Analicemos la innovación educativa desde las bases

La educación tiene siempre por propósito preparar a los miembros de una sociedad para su mejor desempeño en la misma, y a través de ello, el mejor funcionamiento de la sociedad en sí.

En tiempos de evoluciones lentas y de recursos tecnológicos pobres y costosos fue lógico que la educación centrara su discurso en la memoria de lo conseguido por la sociedad. Además, con ello alcanzaba para lograr los desempeños individuales y sociales antes mencionados. En las sociedades agrarias la tradición oral y la enseñanza familiar en la práctica bastaban para que el aparato productivo funcionara. En algún momento, una dificultosa y cara escritura comenzó a «memorizar» más eficiente y eficazmente lo más elaborado y abstracto del pensamiento humano. Ese campo teórico era relativamente pequeño y perdurable: las sociedades no podían sostener muchos individuos lejos de la producción directa de bienes materiales (esencialmente agrícolas), porque el excedente era poco. Más allá de que el proceso no es tan simple ni mecánico como lo que se puede describir en estas líneas introductorias, podemos acordar que la acumulación de conocimientos fue lenta y la innovación, además, escasa. Esto ha de haber contribuido decisivamente a las visiones que centran el ideal de todo valor supremo en el pasado, en los «ancianos venerables», esencialmente, en la memoria.

La revolución industrial generó, por posibilidad y por necesidad, una revolución en el campo educativo. A su imagen y semejanza creó un sistema de «producción en serie» para que cubriera las necesidades esenciales: personal que supiera leer y escribir, las cuatro operaciones aritméticas fundamentales, asiduidad, puntualidad, y respeto a una autoridad no necesariamente originada por la cuna.
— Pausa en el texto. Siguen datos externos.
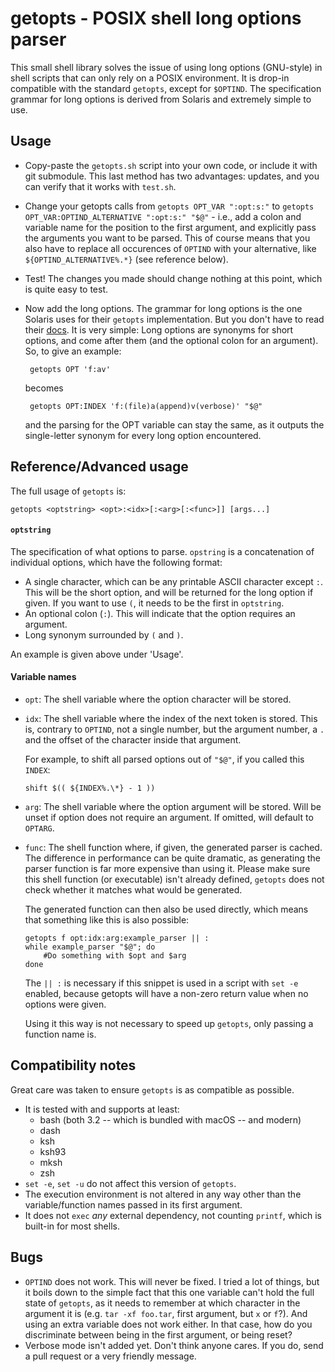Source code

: # getopts - POSIX shell long options parser

This small shell library solves the issue of using long options (GNU-style) in
shell scripts that can only rely on a POSIX environment. It is drop-in
compatible with the standard `getopts`, except for `$OPTIND`. The specification
grammar for long options is derived from Solaris and extremely simple to use.

## Usage

- Copy-paste the `getopts.sh` script into your own code, or include it with git
  submodule. This last method has two advantages: updates, and you can verify
  that it works with `test.sh`.

- Change your getopts calls from `getopts OPT_VAR ":opt:s:"` to
  `getopts OPT_VAR:OPTIND_ALTERNATIVE ":opt:s:" "$@"` - i.e., add a colon and
  variable name for the position to the first argument, and explicitly pass the
  arguments you want to be parsed. This of course means that you also have to
  replace all occurences of `OPTIND` with your alternative, like
  `${OPTIND_ALTERNATIVE%.*}` (see reference below).

- Test! The changes you made should change nothing at this point, which is
  quite easy to test.

- Now add the long options. The grammar for long options is the one Solaris
  uses for their `getopts` implementation. But you don't have to read their
  [docs](https://docs.oracle.com/cd/E88353_01/html/E37839/getopts-1.html). It
  is very simple: Long options are synonyms for short options, and come after
  them (and the optional colon for an argument). So, to give an example:

       getopts OPT 'f:av'

  becomes

       getopts OPT:INDEX 'f:(file)a(append)v(verbose)' "$@"

  and the parsing for the OPT variable can stay the same, as it outputs the
  single-letter synonym for every long option encountered.

## Reference/Advanced usage

The full usage of `getopts` is:

    getopts <optstring> <opt>:<idx>[:<arg>[:<func>]] [args...]

#### `optstring`

The specification of what options to parse. `opstring` is a concatenation of
individual options, which have the following format:

- A single character, which can be any printable ASCII character except `:`.
  This will be the short option, and will be returned for the long option if
  given. If you want to use `(`, it needs to be the first in `optstring`.
- An optional colon (`:`). This will indicate that the option requires an
  argument.
- Long synonym surrounded by `(` and `)`.

An example is given above under 'Usage'.

#### Variable names

- `opt`: The shell variable where the option character will be stored.
- `idx`: The shell variable where the index of the next token is stored. This
  is, contrary to `OPTIND`, not a single number, but the argument number, a `.`
  and the offset of the character inside that argument.

  For example, to shift all parsed options out of `"$@"`, if you called this
  `INDEX`:

      shift $(( ${INDEX%.\*} - 1 ))

- `arg`: The shell variable where the option argument will be stored. Will be
  unset if option does not require an argument. If omitted, will default to
  `OPTARG`.
- `func`: The shell function where, if given, the generated parser is cached.
  The difference in performance can be quite dramatic, as generating the parser
  function is far more expensive than using it. Please make sure this shell
  function (or executable) isn't already defined, `getopts` does not check
  whether it matches what would be generated.

  The generated function can then also be used directly, which means that
  something like this is also possible:

      getopts f opt:idx:arg:example_parser || :
      while example_parser "$@"; do
          #Do something with $opt and $arg
      done

  The `|| :` is necessary if this snippet is used in a script with `set -e`
  enabled, because getopts will have a non-zero return value when no options
  were given.

  Using it this way is not necessary to speed up `getopts`, only passing a
  function name is.

## Compatibility notes

Great care was taken to ensure `getopts` is as compatible as possible.

- It is tested with and supports at least:
  - bash (both 3.2 -- which is bundled with macOS -- and modern)
  - dash
  - ksh
  - ksh93
  - mksh
  - zsh
- `set -e`, `set -u` do not affect this version of `getopts`.
- The execution environment is not altered in any way other than the
  variable/function names passed in its first argument.
- It does not `exec` _any_ external dependency, not counting `printf`, which is
  built-in for most shells.

## Bugs

- `OPTIND` does not work. This will never be fixed. I tried a lot of things,
  but it boils down to the simple fact that this one variable can't hold the
  full state of `getopts`, as it needs to remember at which character in the
  argument it is (e.g. `tar -xf foo.tar`, first argument, but `x` or `f`?). And
  using an extra variable does not work either. In that case, how do you
  discriminate between being in the first argument, or being reset?
- Verbose mode isn't added yet. Don't think anyone cares. If you do, send a
  pull request or a very friendly message.

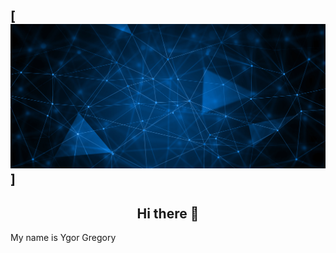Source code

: ## [![Ygor Gregory](https://github.com/Khrons/Khrons/blob/main/img/img1.jpg)]
<h2 align="center"> Hi there 👋 </h2>

My name is Ygor Gregory 
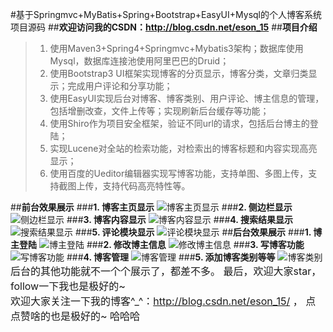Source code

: 
#基于Springmvc+MyBatis+Spring+Bootstrap+EasyUI+Mysql的个人博客系统项目源码
##**欢迎访问我的CSDN：http://blog.csdn.net/eson_15**
##**项目介绍**

>1. 使用Maven3+Spring4+Springmvc+Mybatis3架构；数据库使用Mysql，数据库连接池使用阿里巴巴的Druid；
>2. 使用Bootstrap3 UI框架实现博客的分页显示，博客分类，文章归类显示；完成用户评论和分享功能；
>3. 使用EasyUI实现后台对博客、博客类别、用户评论、博主信息的管理，包括增删改查，文件上传等；实现刷新后台缓存等功能；
>4. 使用Shiro作为项目安全框架，验证不同url的请求，包括后台博主的登陆；
>5. 实现Lucene对全站的检索功能，对检索出的博客标题和内容实现高亮显示；
>6. 使用百度的Ueditor编辑器实现写博客功能，支持单图、多图上传，支持截图上传，支持代码高亮特性等。

##**前台效果展示**
###**1. 博客主页显示**
![博客主页显示](https://github.com/eson15/Blog/raw/master/readmeImages/1.jpg)
###**2. 侧边栏显示**
![侧边栏显示](https://github.com/eson15/Blog/raw/master/readmeImages/2.png)
###**3. 博客内容显示**
![博客内容显示](https://github.com/eson15/Blog/raw/master/readmeImages/3.jpg)
###**4. 搜索结果显示**
![搜索结果显示](https://github.com/eson15/Blog/raw/master/readmeImages/4.jpg)
###**5. 评论模块显示**
![评论模块显示](https://github.com/eson15/Blog/raw/master/readmeImages/5.jpg)
##**后台效果展示**
###**1. 博主登陆**
![博主登陆](https://github.com/eson15/Blog/raw/master/readmeImages/6.jpg)
###**2. 修改博主信息**
![修改博主信息](https://github.com/eson15/Blog/raw/master/readmeImages/7.jpg)
###**3. 写博客功能**
![写博客功能](https://github.com/eson15/Blog/raw/master/readmeImages/8.jpg)
###**4. 博客管理**
![博客管理](https://github.com/eson15/Blog/raw/master/readmeImages/9.jpg)
###**5. 添加博客类别等等**
![博客类别](https://github.com/eson15/Blog/raw/master/readmeImages/10.jpg)
<font size=3>后台的其他功能就不一个个展示了，都差不多。
最后，欢迎大家star，follow一下我也是极好的~<br/>
欢迎大家关注一下我的博客^_^：http://blog.csdn.net/eson_15/ ，
点点赞啥的也是极好的~
哈哈哈

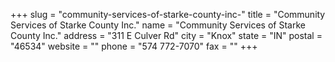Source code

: +++
slug = "community-services-of-starke-county-inc-"
title = "Community Services of Starke County Inc."
name = "Community Services of Starke County Inc."
address = "311 E Culver Rd"
city = "Knox"
state = "IN"
postal = "46534"
website = ""
phone = "574 772-7070"
fax = ""
+++
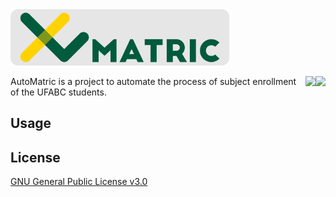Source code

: <img alt="AutoMatric logo" src="https://raw.githubusercontent.com/pi-etro/AutoMatric/master/logos/lg_matric_gray.png" width="350">

<img align="right" src="https://img.shields.io/badge/License-GPLv3-blue.svg"><img align="right" src="https://img.shields.io/badge/Made%20with-Java-1f425f.svg">

AutoMatric is a project to automate the process of subject enrollment of the UFABC students.

## Usage



## License
[GNU General Public License v3.0](https://www.gnu.org/licenses/gpl-3.0.html)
La escuela primaria generalizada fue lo fundamental.

Se presenta luego una Educación Media que en sí era la preparación teórica y disciplinaria para la Universidad («el saber»).

Otra alternativa posterior a la Primaria: La Educación Técnica. Era la preparación calificada de operarios («el hacer»).

 

Hacia el futuro

Desde hace ya más de 20 años que se está operando en el mundo un cambio estructural tan fuerte como fuera el de la Revolución Industrial. Hay varios elementos que lo caracterizan, pero podríamos citar algunos que actúan fuertemente concatenados y retroalimentados:

· El alto desarrollo científico   tecnológico, sustentado en revolución informática

· El alto desarrollo de las comunicaciones y la consecuente mundialización, o la llegada de la Aldea Global, o globalización (sin connotaciones terminológicas)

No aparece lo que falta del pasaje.